Consider the United States. The U.S. finances schools through local property taxes or federal grants tied to test scores and attendance rates. This leaves schools in well-to-do districts with a lion share of funding and resources. Such lopsided endowments, as noted a 2018 report by the U.S. Commission on Civil Rights, "harm students subject to them" and are "fundamentally inconsistent with the American ideal of public education operating as a means to equalize life opportunity." An inconsistency that the Supreme Court has defended as perfectly in keeping with the U.S. Constitution.
This legacy inequality left many low-income neighborhoods facing another disadvantage at the turn of the century: a lack of access to technology. That reality became starkly apparent in the COVID-19 pandemic. Data from the U.S. Census Bureau suggests that as schools closed, "1 in 10 of the poorest children in the U.S. has little or no access to technology" for learning. For children being raised in a household earning less than $25,000 a year, roughly ten percent have no access to the internet or digital learning devices.
Conversely, Estonia has made internet access available to all students. In the late 1990s, after its independence from Russia, Estonia initiated Tiger Leap. The program invested heavily in building and developing infrastructure for the e-revolution. The push moved many social programs online, such as taxes, voting, and health records, and schools were updated for internet access, computer labs, and the then-latest technologies.
Today, Estonia has made digital literacy a key competency required in its educational outcomes. Learning materials, such as textbooks and assessments, must be available for free in a digital format (known as the e-schoolbag). Even schools in remote areas enjoy access to high-speed internet.

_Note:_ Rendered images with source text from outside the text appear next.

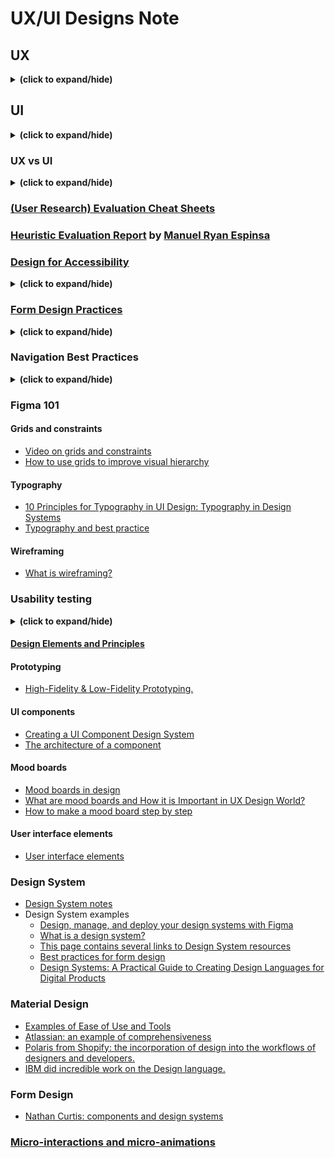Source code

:# UX/UI Designs Note

## UX
<details close>
<summary><b>(click to expand/hide)</b></summary>
<!-- MarkdownTOC -->
  
- [UX explaination](https://maze.co/collections/ux-ui-design/what-is-ux/)
- [UX design process](https://xd.adobe.com/ideas/guides/ux-design-process-steps/)
- User Research
  - [An article on why user research forms a critical part of the design process](https://www.interaction-design.org/literature/topics/user-research)
  - [Nielsen Norman Group’s list of user research tips ](https://www.nngroup.com/articles/ux-research-cheat-sheet/)
- Personas
  - [Articles and video guide to creating personas](https://uxpressia.com/blog/how-to-create-persona-guide-examples)
  - [Articles guide to creating personas](https://www.uxmatters.com/mt/archives/2019/09/crafting-winning-personas.php)
  - [A practical guide to relating scenarios and personas](https://www.nngroup.com/articles/scenario-mapping-personas/)
  - [A little bit about personas](https://www.usability.gov/how-to-and-tools/methods/personas.html)
- User stories
  - [How to write user stories](https://uxbooth.com/articles/user-stories-a-foundation-for-ui-design/)
  - [The difference between user stories and use cases](https://uxmag.com/articles/user-stories-vs-use-cases-how-they-stack-up)
- Scenarios
  - [Why you need scenarios](https://uxplanet.org/everyone-needs-scenarios-51ae92651b64)
  - [Two part article which offers a firm understanding of the concept of Scenarios (Part 1)](https://www.uxforthemasses.com/scenarios-part-one/)
  - [Two part article which offers a firm understanding of the concept of Scenarios (Part 2)](https://www.uxforthemasses.com/scenarios-part-two/)
  - [A concise summary card on user scenarios complete with instructions](https://methods.18f.gov/decide/user-scenarios/)
    - Book: The Persona Lifecycle: Keeping People in Mind Throughout Product Design (John Pruitt, Tamara Adlin)
- Storyboarding
  - [Storyboards in website design](https://www.studiobinder.com/blog/storyboard-website-design/)

<!-- /MarkdownTOC -->
</details>

## UI
<details close>
<summary><b>(click to expand/hide)</b></summary>
<!-- MarkdownTOC -->

- [UI design principles and tips for creating great UI](https://www.coursera.org/articles/ui-design)
- [A comprehensive guide to the discipline of UI design](https://www.interaction-design.org/literature/topics/ui-design)
- User research
  - [UI at its worst, an amusing but infuriating example of UI design .. Worth a look!](https://userinyerface.com/)
  - [A description on what Is UI Design](https://xd.adobe.com/ideas/process/ui-design/)
  - [Basic methodologies](https://www.usability.gov/what-and-why/user-research.html#:~:text=User%20research%20focuses%20on%20understanding,of%20design%20on%20an%20audience.%E2%80%9D)
- Use [Figma](https://www.figma.com/) for design prototype(wireframing)

<!-- /MarkdownTOC -->
</details>

### UX vs UI
<details close>
<summary><b>(click to expand/hide)</b></summary>
<!-- MarkdownTOC -->

- [An article about What Is Empathy and Why Does It Matter in Design Thinking?](https://www.interaction-design.org/literature/article/design-thinking-getting-started-with-empathy)
- [Another article on the similarities and differences between UX and UI design?](https://xd.adobe.com/ideas/process/ui-design/ui-vs-ux-design-understanding-similarities-and-differences/)

<!-- /MarkdownTOC -->
</details>

### [(User Research) Evaluation Cheat Sheets](./notes/evaluationCheatSheets.md)

### [Heuristic Evaluation Report](./notes/heuristic_evaluation_report.pdf) by [Manuel Ryan Espinsa](http://nolimitsgallery.webflow.io/)

### [Design for Accessibility](./notes/designForAccessibility.md)
<details close>
<summary><b>(click to expand/hide)</b></summary>
<!-- MarkdownTOC -->

#### Additional Resources for Design tips & methods
- [Designing for accessibility top tips to get you started](https://www.w3.org/WAI/tips/designing/)

- [Designing for accessibility top tips to get you started](https://www.interaction-design.org/literature/topics/accessibility)

- [Good tips to help Improve any Online Form](https://uxplanet.org/the-18-must-do-principles-in-the-form-design-fe89d0127c92)

- [Usability methods](https://www.usability.gov/how-to-and-tools/methods/usability-evaluation/index.html)

- [Component design and ways of using them](https://wereheavyweight.medium.com/how-were-using-component-based-design-5f9e3176babb)

- [An article on form design and best principles](https://xd.adobe.com/ideas/principles/web-design/best-practices-form-design/)

- [Design systems explained in detail](https://www.nngroup.com/articles/design-systems-101/)

- [Current inspirational design systems](https://uxplanet.org/10-most-popular-design-systems-to-learn-from-in-2022-for-ux-designers-18a24843a860)

<!-- /MarkdownTOC -->
</details>

### [Form Design Practices](./notes/form_design_practice.md)
<details close>
<summary><b>(click to expand/hide)</b></summary>
<!-- MarkdownTOC -->

#### Design principles
- [An article on form design and best principles](https://xd.adobe.com/ideas/principles/web-design/best-practices-form-design/)

- [Design systems explained in detail](https://www.nngroup.com/articles/design-systems-101/)

- [Current inspirational design systems](https://uxplanet.org/10-most-popular-design-systems-to-learn-from-in-2022-for-ux-designers-18a24843a860)

#### Design tips
- [Good tips to help improve any online form](https://uxplanet.org/the-18-must-do-principles-in-the-form-design-fe89d0127c92)

- [Component design and ways of using them](https://wereheavyweight.medium.com/how-were-using-component-based-design-5f9e3176babb)

<!-- /MarkdownTOC -->
</details>

### Navigation Best Practices
<details close>
<summary><b>(click to expand/hide)</b></summary>
<!-- MarkdownTOC -->
  
#### User research
- [Navigation menu icons : some nice examples](https://www.awwwards.com/31-examples-of-icons-in-navegation-menus.html)

- [Principles of Icon Design](https://uxdesign.cc/7-principles-of-icon-design-e7187539e4a2?gi=e10c7a4e5ef6)

- [Usability Evaluation](https://www.interaction-design.org/literature/book/the-encyclopedia-of-human-computer-interaction-2nd-ed/usability-evaluation)

- [Evaluating interactive design](https://gayan1999malinda.medium.com/interaction-design-evaluation-methods-df8132cedbf9)

<!-- /MarkdownTOC -->
</details>

### Figma 101

#### Grids and constraints
- [Video on grids and constraints](https://www.youtube.com/watch?v=BsR9dKfkNuA)
- [How to use grids to improve visual hierarchy](https://uxplanet.org/how-i-use-grids-to-improve-visual-hierarchy-18af5214e8a1)

#### Typography
- [10 Principles for Typography in UI Design: Typography in Design Systems](https://uxdesign.cc/10-principles-for-typography-usage-in-ui-design-a8f038f43ffd)
- [Typography and best practice](https://medium.com/eightshapes-llc/typography-in-design-systems-6ed771432f1e)

#### Wireframing
- [What is wireframing?](https://www.interaction-design.org/literature/topics/wireframing)

### Usability testing
<details close>
<summary><b>(click to expand/hide)</b></summary>
<!-- MarkdownTOC -->
  
#### [Usability test cheat sheet](./notes/usability_testing_cheat_sheet.md)
#### [Usability test template and Guide](./templates/usability_test_script_guide.md)
- [Usability testing methodology](https://www.nngroup.com/articles/usability-testing-101/)
- [How to write a usability test top tips](https://usabilitygeek.com/tips-for-writing-usability-test-script/)
- [Usability testing methods](https://www.usability.gov/how-to-and-tools/methods/index.html)
- [How to plan a usability test](https://www.usability.gov/how-to-and-tools/methods/planning-usability-testing.html)

<!-- /MarkdownTOC -->
</details>

#### [Design Elements and Principles](./notes/design_elements_and_principles.md)

#### Prototyping
- [High-Fidelity & Low-Fidelity Prototyping.](https://www.nngroup.com/articles/ux-prototype-hi-lo-fidelity/)

#### UI components
- [Creating a UI Component Design System](https://medium.muz.li/creating-a-ui-component-design-system-step-by-step-guide-5c18b5a2f529)
- [The architecture of a component](https://uxdesign.cc/the-architecture-of-a-component-526e88f9d93e)

#### Mood boards
- [Mood boards in design](./notes/mood_boards_in_design.md)
- [What are mood boards and How it is Important in UX Design World?](https://medium.com/successivetech/what-are-mood-boards-and-how-it-is-important-in-ux-design-world-d4afbdbc2f17)
- [How to make a mood board step by step](https://www.masterclass.com/articles/how-to-make-a-moodboard-step-by-step-guide)

#### User interface elements
- [User interface elements](https://www.usability.gov/how-to-and-tools/methods/user-interface-elements.html)


### Design System
- [Design System notes](./notes/design_systems.md)
- Design System examples
  - [Design, manage, and deploy your design systems with Figma](https://www.figma.com/design-systems/)
  - [What is a design system?](https://www.nngroup.com/articles/design-systems-101/)
  - [This page contains several links to Design System resources](https://www.uxpin.com/create-design-system-guide/recommended-resources)
  - [Best practices for form design](https://coyleandrew.medium.com/form-design-best-practices-9525c321d759)
  - [Design Systems: A Practical Guide to Creating Design Languages for Digital Products](https://books.google.co.za/books/about/Design_Systems.html?id=UWhMswEACAAJ&redir_esc=y)

### Material Design

- [Examples of Ease of Use and Tools](https://m3.material.io/)
- [Atlassian: an example of comprehensiveness](https://atlassian.design/)
- [Polaris from Shopify: the incorporation of design into the workflows of designers and developers.](https://polaris.shopify.com/)
- [IBM did incredible work on the Design language.](https://www.ibm.com/design/language/)

### Form Design
- [Nathan Curtis: components and design systems](https://medium.com/@nathanacurtis)

### [Micro-interactions and micro-animations](./notes/micro_interactions_and_animations.md)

That may sound concerning to parents worried that today's technology has reduced learning to the solitude of screens and mental cubicles. But the Estonian government only provides access to the tools and ensures they work. Schools and teachers have broad autonomy in determining when and how to use them. That is, after all, their expertise.
"We have never forced our teachers to use it, but we have celebrated if they do so," Reps said. "This is one of the things that I advocate a lot. Provide them the possibility, build them the infrastructure, the quality needs to be there. Because if you start downloading and it doesn't work, no young person accepts it."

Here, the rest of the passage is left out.